§ **Prompt**
The entries below contain a line with "hence its relative" and a line with "has $x=0$ and attains". Retype exactly everything from the first down to the second, both included, and nothing else.

§ **Data records**
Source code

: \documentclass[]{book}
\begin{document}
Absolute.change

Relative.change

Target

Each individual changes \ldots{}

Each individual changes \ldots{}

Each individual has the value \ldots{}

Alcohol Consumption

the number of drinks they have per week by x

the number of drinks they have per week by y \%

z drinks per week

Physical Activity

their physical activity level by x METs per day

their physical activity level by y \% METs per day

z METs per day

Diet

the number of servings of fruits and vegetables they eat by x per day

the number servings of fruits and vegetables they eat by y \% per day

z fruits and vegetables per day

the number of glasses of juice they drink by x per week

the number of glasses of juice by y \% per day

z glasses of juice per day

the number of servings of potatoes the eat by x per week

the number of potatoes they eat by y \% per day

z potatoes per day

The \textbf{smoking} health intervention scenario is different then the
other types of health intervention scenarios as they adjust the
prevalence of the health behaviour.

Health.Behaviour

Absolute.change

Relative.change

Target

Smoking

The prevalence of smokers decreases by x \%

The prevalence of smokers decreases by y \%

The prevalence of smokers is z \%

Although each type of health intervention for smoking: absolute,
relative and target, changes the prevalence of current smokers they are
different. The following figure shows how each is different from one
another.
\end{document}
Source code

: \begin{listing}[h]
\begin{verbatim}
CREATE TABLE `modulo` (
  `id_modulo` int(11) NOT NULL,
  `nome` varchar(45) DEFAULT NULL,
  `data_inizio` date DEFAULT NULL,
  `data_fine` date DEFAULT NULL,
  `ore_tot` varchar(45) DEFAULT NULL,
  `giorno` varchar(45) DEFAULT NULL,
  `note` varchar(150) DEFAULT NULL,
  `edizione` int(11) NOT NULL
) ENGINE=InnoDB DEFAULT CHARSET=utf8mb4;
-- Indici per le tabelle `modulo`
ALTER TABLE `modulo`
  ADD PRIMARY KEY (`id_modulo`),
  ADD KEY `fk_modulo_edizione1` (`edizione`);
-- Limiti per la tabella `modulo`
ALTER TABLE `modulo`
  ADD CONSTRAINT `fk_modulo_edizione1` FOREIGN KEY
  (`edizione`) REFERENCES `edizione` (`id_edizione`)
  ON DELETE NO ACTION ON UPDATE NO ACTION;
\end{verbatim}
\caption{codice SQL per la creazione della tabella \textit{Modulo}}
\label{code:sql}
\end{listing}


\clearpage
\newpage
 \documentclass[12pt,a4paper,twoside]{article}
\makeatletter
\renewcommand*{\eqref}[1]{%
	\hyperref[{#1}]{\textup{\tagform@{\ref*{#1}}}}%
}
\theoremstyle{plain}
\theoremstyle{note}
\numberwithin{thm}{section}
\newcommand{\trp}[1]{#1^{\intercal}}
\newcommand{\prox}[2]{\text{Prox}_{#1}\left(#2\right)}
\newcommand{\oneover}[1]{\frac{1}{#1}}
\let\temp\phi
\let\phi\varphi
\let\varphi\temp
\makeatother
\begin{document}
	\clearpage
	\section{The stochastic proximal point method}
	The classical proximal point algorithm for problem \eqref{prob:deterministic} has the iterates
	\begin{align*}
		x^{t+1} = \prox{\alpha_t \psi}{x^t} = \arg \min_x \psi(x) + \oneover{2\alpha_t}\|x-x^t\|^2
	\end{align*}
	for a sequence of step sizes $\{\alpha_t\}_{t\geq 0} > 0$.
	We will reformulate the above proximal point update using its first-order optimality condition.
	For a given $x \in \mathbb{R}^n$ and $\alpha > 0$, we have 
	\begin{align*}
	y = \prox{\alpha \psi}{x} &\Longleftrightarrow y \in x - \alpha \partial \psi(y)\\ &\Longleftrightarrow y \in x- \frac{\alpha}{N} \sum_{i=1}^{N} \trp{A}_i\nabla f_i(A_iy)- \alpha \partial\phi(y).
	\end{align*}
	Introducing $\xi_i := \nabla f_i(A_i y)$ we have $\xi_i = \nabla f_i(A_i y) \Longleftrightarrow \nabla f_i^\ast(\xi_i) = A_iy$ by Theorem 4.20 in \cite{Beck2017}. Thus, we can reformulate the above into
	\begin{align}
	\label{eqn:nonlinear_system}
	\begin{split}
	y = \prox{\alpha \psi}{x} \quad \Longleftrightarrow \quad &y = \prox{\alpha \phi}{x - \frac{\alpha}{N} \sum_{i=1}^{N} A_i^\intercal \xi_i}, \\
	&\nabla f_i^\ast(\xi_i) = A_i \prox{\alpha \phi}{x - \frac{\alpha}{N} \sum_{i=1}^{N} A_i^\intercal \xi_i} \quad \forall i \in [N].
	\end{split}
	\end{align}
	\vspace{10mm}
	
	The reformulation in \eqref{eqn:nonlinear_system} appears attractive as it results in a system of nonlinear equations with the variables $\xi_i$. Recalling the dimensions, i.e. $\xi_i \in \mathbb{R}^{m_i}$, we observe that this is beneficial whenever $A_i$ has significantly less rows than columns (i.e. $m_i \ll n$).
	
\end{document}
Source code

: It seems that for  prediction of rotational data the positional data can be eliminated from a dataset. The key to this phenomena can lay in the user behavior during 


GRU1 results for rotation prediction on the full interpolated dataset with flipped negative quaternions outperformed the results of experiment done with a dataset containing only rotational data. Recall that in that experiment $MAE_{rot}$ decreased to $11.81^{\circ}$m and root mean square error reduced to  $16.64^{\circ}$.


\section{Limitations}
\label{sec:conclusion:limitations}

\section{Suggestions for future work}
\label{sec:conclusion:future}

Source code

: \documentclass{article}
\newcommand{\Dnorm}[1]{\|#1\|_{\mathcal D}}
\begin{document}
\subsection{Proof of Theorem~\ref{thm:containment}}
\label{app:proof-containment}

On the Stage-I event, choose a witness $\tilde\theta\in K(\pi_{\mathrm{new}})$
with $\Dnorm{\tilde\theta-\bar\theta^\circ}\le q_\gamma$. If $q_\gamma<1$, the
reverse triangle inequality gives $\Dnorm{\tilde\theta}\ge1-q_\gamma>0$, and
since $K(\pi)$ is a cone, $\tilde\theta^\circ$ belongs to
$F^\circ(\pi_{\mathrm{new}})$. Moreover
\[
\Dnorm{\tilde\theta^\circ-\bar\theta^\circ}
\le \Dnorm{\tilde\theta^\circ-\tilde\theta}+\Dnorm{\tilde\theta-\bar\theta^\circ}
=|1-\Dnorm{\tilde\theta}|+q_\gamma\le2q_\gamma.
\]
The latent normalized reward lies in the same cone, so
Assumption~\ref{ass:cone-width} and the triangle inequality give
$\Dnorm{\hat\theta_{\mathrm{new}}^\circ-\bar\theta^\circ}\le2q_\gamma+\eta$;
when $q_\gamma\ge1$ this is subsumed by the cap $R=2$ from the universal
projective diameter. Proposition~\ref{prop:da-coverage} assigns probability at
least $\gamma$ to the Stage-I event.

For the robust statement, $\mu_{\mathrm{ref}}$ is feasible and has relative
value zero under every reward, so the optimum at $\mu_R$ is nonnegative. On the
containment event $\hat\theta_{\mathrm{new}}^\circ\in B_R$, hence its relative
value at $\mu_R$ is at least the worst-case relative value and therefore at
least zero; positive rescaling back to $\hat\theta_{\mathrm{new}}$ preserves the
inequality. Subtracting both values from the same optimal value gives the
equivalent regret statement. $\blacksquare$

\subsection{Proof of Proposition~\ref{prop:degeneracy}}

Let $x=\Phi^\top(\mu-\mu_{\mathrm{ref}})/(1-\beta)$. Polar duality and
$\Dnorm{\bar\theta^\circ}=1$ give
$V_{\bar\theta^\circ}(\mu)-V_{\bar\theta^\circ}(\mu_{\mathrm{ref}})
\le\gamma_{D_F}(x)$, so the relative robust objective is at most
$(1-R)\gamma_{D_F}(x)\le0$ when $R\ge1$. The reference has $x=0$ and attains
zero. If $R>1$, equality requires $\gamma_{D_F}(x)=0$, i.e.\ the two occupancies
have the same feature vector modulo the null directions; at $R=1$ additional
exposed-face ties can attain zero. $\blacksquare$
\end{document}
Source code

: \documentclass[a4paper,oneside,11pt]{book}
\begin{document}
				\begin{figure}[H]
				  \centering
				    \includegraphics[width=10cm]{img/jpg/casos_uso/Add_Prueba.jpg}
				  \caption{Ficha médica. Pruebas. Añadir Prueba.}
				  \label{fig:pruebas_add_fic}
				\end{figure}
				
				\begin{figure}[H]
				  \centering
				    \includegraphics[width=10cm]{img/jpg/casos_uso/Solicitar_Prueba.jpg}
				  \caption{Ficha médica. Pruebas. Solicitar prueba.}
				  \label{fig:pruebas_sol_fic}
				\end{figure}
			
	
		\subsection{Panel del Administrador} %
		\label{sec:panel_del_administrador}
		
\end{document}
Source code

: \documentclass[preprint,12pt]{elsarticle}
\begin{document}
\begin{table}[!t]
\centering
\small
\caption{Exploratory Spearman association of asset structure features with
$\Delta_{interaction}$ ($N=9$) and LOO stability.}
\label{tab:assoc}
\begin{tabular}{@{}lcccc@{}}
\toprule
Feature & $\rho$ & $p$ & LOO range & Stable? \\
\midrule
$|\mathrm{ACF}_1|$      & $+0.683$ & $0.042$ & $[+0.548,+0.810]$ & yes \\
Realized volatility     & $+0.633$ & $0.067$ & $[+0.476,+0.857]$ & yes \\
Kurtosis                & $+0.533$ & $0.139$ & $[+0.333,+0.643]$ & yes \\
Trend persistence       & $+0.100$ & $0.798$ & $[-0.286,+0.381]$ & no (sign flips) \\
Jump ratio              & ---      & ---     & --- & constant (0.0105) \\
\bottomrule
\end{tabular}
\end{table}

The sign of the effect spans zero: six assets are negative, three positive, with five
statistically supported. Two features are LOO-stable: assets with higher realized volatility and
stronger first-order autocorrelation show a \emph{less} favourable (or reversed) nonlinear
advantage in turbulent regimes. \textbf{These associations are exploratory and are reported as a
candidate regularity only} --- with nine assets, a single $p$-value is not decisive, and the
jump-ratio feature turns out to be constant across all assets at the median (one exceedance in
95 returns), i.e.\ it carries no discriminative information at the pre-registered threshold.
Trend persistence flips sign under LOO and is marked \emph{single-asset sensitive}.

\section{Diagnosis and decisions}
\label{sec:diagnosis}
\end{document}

§ **Written response**
containment event $\hat\theta_{\mathrm{new}}^\circ\in B_R$, hence its relative
value at $\mu_R$ is at least the worst-case relative value and therefore at
least zero; positive rescaling back to $\hat\theta_{\mathrm{new}}$ preserves the
inequality. Subtracting both values from the same optimal value gives the
equivalent regret statement. $\blacksquare$

\subsection{Proof of Proposition~\ref{prop:degeneracy}}

Let $x=\Phi^\top(\mu-\mu_{\mathrm{ref}})/(1-\beta)$. Polar duality and
$\Dnorm{\bar\theta^\circ}=1$ give
$V_{\bar\theta^\circ}(\mu)-V_{\bar\theta^\circ}(\mu_{\mathrm{ref}})
\le\gamma_{D_F}(x)$, so the relative robust objective is at most
$(1-R)\gamma_{D_F}(x)\le0$ when $R\ge1$. The reference has $x=0$ and attains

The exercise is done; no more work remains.